The model is very straightforward. The input size, number of hidden layers, number of neurons per hidden layer, and the output size are required as input to the model which are then used to build the neural network. In this case, the hidden layers and the output layer use sigmoidal activations to clamp the values between 0 and 1. This is probably not the BEST way to build the network for classification tasks (especially the output layer and loss function) but works well enough for this quick example.

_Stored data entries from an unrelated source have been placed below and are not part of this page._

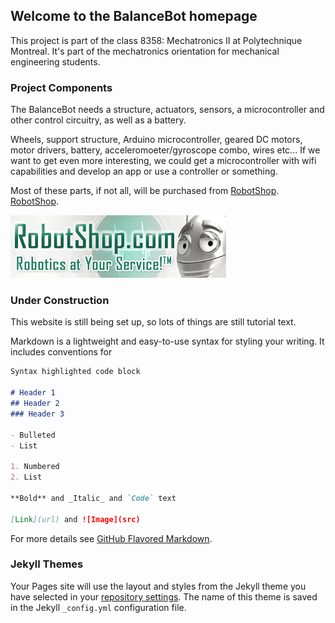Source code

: ﻿## Welcome to the BalanceBot homepage

This project is part of the class 8358: Mechatronics II at Polytechnique Montreal. It's part of the mechatronics orientation for mechanical engineering students.

### Project Components

The BalanceBot needs a structure, actuators, sensors, a microcontroller and other control circuitry, as well as a battery.

Wheels, support structure, Arduino microcontroller, geared DC motors, motor drivers, battery, acceleromoeter/gyroscope combo, wires etc... If we want to get even more interesting, we could get a microcontroller with wifi capabilities and develop an app or use a controller or something.

Most of these parts, if not all, will be purchased from [RobotShop](https://robotshop.com).
<a href="robotshop.com">RobotShop</a>.

![Image](Pictures/robotshop-logo-345x100-en.gif)

### Under Construction

This website is still being set up, so lots of things are still tutorial text.

Markdown is a lightweight and easy-to-use syntax for styling your writing. It includes conventions for

```markdown
Syntax highlighted code block

# Header 1
## Header 2
### Header 3

- Bulleted
- List

1. Numbered
2. List

**Bold** and _Italic_ and `Code` text

[Link](url) and ![Image](src)
```

For more details see [GitHub Flavored Markdown](https://guides.github.com/features/mastering-markdown/).

### Jekyll Themes

Your Pages site will use the layout and styles from the Jekyll theme you have selected in your [repository settings](https://github.com/vashmata/BalanceBot/settings). The name of this theme is saved in the Jekyll `_config.yml` configuration file.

Next, the ensemble is created using this model:

from sklearn.model_selection import train_test_split
from sklearn.datasets import load_breast_cancer, load_boston
from sklearn import metrics
import numpy as np

from pyml_ensemble import Ensemble
from pyml_ensemble.aggregator import MeanAggregator

from ann_model import ANNModel

ensemble = Ensemble()
aggregator = MeanAggregator()
ensemble.set_aggregator(aggregator)

bc = load_breast_cancer()
trainx, testx, trainy, testy = train_test_split(bc.data, bc.target, test_size=0.33)

num_models = 5
input_size = trainx.shape[1]
output_size = 1     # class
num_hidden_layers = 5  # 5 hidden layers
hidden_layer_sizes = 10  # 10 nodes per hidden layer
for i in range(num_models):
    ann = ANNModel(input_size, num_hidden_layers, \
                   [hidden_layer_sizes for _ in range(num_hidden_layers)], \
                   output_size, epochs=512, batch_size=8, fit_verbose=0)
    ensemble.add_model(ann)

ensemble.train([trainx for _ in range(num_models)], [trainy for _ in range(num_models)])
y_hat = ensemble.predict(testx)    # get predictions
y_hat = np.round(y_hat)   # set class to 0 or 1
rint(metrics.accuracy_score(testy, y_hat))

With the ensemble created the num_models parameter is set to either 1, 5, or 10 and the ensemble is trained, predictions are made, and the accuracy is measured. A comparison of the results is shown below and the main advantage of ensemble learning is accentuated as adding more networks increases predictive accuracy, even on this small dataset. However, when adding even more networks the improvement diminishes. Note that, a larger network (more hidden layers with more nodes) could have also been used but may not have given as good results and could, potentially, take longer to train.

Number of NetworksAccuracy (% Predicted Correctly)
188.83% Correct
592.71% Correct
1092.77% correct
Results from creating an ensemble with 1, 5, and 10 neural network models. Each model is trained and predictions are taken 10 times. The average accuracy of these independent runs is used as the accuracy above.

Adaptive Ensembles

For some applications, e.g. complex time-series forecasting, it is beneficial, and in some cases necessary, to have an adaptive ensemble. Two examples of adaptive ensembles are i) an ensemble that is retrained as new training data become available and ii) an ensemble where new models are added and trained on new training data. These two types of ensembles allow the models to remain strong predictors of the dataset as, for example, the statistical properties of the underlying data-generating function changes, as is the case with non-stationary time-series data. PyML-Ensemble was created for just these types of ensembles and examples of both are shown below. Note that, although these are the only types of dynamic ensembles being shown, the real purpose of this section is to show how this framework can be used to create any type of dynamic ensemble rather than being stuck with a static set of trained models.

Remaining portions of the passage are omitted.